(Entries provided)

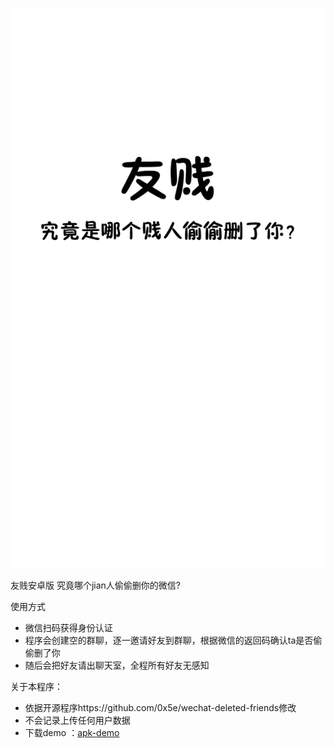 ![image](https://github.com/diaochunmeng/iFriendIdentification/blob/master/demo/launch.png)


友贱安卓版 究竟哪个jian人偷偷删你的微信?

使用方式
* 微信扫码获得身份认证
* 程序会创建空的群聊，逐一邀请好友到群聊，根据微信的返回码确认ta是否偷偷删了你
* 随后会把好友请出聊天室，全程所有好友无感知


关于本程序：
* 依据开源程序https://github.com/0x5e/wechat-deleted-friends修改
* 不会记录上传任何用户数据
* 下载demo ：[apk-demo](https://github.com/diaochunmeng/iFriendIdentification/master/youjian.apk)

--

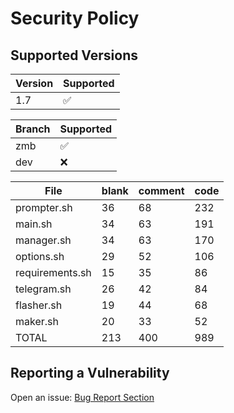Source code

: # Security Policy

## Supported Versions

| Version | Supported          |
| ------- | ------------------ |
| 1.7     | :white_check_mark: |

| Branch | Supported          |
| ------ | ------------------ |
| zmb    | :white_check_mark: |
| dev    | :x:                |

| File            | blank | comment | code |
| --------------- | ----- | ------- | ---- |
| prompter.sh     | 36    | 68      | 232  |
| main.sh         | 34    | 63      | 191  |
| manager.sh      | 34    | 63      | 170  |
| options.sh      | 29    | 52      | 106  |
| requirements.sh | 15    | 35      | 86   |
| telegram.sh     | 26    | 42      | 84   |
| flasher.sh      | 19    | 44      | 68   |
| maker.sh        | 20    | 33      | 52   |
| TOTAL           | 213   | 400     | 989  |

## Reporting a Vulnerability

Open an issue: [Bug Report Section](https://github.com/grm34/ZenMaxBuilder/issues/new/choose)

--

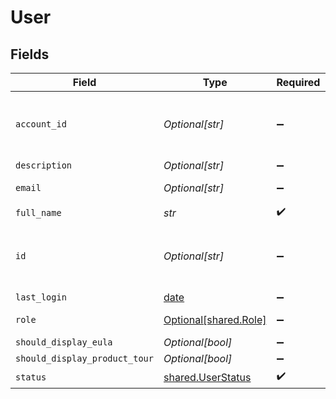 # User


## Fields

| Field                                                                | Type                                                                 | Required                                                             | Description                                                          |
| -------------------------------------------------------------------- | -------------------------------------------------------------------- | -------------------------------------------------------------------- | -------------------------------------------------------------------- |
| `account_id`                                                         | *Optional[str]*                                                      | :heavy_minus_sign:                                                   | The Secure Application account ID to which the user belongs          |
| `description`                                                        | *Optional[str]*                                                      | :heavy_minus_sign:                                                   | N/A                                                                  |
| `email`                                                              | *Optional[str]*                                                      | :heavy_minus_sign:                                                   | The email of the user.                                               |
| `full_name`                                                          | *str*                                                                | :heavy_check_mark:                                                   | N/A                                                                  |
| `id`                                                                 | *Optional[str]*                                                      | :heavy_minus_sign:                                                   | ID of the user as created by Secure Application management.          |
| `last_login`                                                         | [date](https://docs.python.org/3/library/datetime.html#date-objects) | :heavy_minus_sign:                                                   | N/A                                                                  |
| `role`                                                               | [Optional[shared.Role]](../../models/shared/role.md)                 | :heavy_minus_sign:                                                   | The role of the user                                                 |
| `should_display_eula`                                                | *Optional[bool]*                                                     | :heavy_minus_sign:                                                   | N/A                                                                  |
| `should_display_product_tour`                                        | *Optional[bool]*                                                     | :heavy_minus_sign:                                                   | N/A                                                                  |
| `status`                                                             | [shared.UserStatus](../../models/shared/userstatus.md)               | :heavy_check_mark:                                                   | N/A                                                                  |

(Try it)
Wherever the line holding "## Reporting a Vulnerability" falls in the entries above, copy exactly from it through the line holding "Open an issue: [Bug", inclusive, and add nothing.

(Response to the task)
## Reporting a Vulnerability

Open an issue: [Bug Report Section](https://github.com/grm34/ZenMaxBuilder/issues/new/choose)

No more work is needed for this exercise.